Stored data:
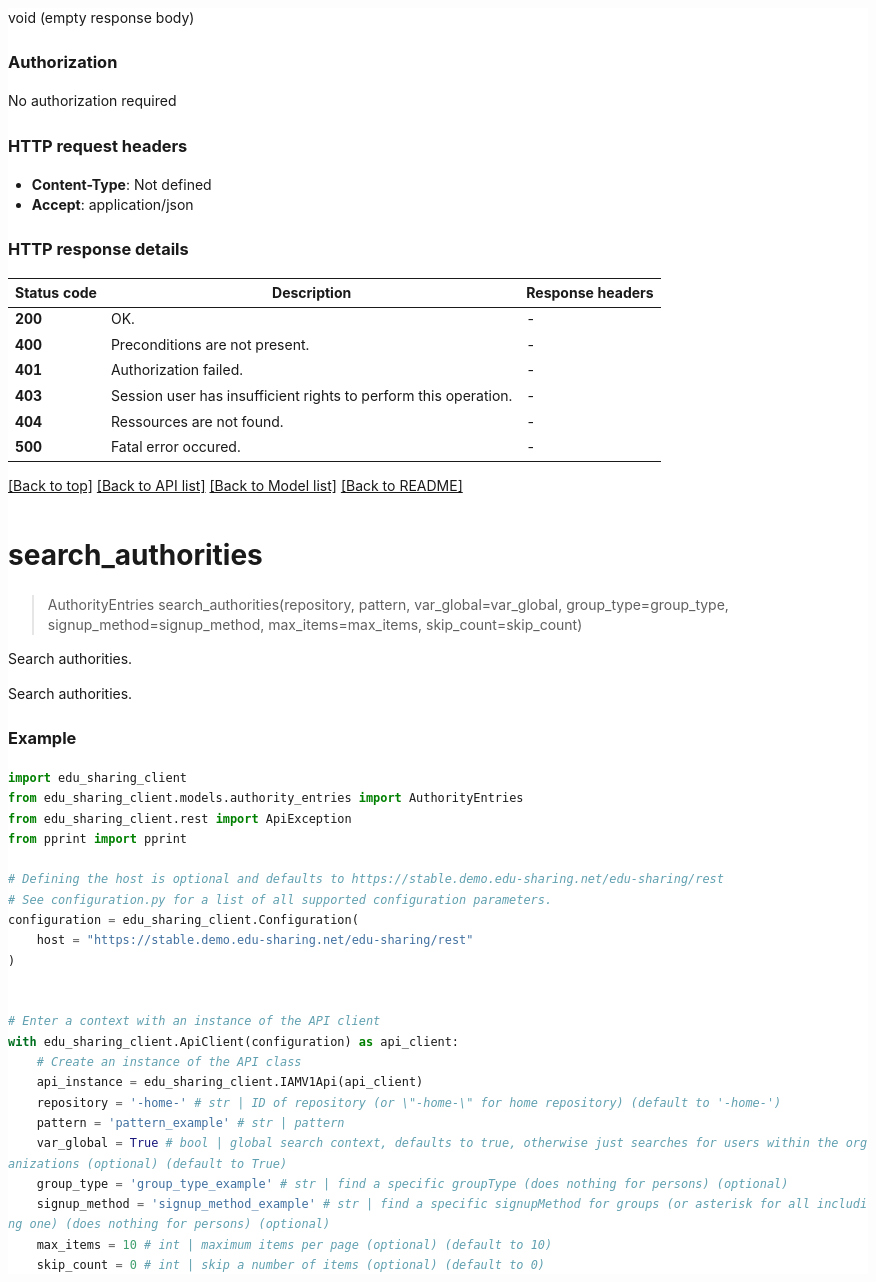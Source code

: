 void (empty response body)

### Authorization

No authorization required

### HTTP request headers

 - **Content-Type**: Not defined
 - **Accept**: application/json

### HTTP response details

| Status code | Description | Response headers |
|-------------|-------------|------------------|
**200** | OK. |  -  |
**400** | Preconditions are not present. |  -  |
**401** | Authorization failed. |  -  |
**403** | Session user has insufficient rights to perform this operation. |  -  |
**404** | Ressources are not found. |  -  |
**500** | Fatal error occured. |  -  |

[[Back to top]](#) [[Back to API list]](../README.md#documentation-for-api-endpoints) [[Back to Model list]](../README.md#documentation-for-models) [[Back to README]](../README.md)

# **search_authorities**
> AuthorityEntries search_authorities(repository, pattern, var_global=var_global, group_type=group_type, signup_method=signup_method, max_items=max_items, skip_count=skip_count)

Search authorities.

Search authorities.

### Example


```python
import edu_sharing_client
from edu_sharing_client.models.authority_entries import AuthorityEntries
from edu_sharing_client.rest import ApiException
from pprint import pprint

# Defining the host is optional and defaults to https://stable.demo.edu-sharing.net/edu-sharing/rest
# See configuration.py for a list of all supported configuration parameters.
configuration = edu_sharing_client.Configuration(
    host = "https://stable.demo.edu-sharing.net/edu-sharing/rest"
)


# Enter a context with an instance of the API client
with edu_sharing_client.ApiClient(configuration) as api_client:
    # Create an instance of the API class
    api_instance = edu_sharing_client.IAMV1Api(api_client)
    repository = '-home-' # str | ID of repository (or \"-home-\" for home repository) (default to '-home-')
    pattern = 'pattern_example' # str | pattern
    var_global = True # bool | global search context, defaults to true, otherwise just searches for users within the organizations (optional) (default to True)
    group_type = 'group_type_example' # str | find a specific groupType (does nothing for persons) (optional)
    signup_method = 'signup_method_example' # str | find a specific signupMethod for groups (or asterisk for all including one) (does nothing for persons) (optional)
    max_items = 10 # int | maximum items per page (optional) (default to 10)
    skip_count = 0 # int | skip a number of items (optional) (default to 0)
```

About this exercise - Which of the lines above contain "host"? Return them all.

Response below -
# Defining the host is optional and defaults to https://stable.demo.edu-sharing.net/edu-sharing/rest
    host = "https://stable.demo.edu-sharing.net/edu-sharing/rest"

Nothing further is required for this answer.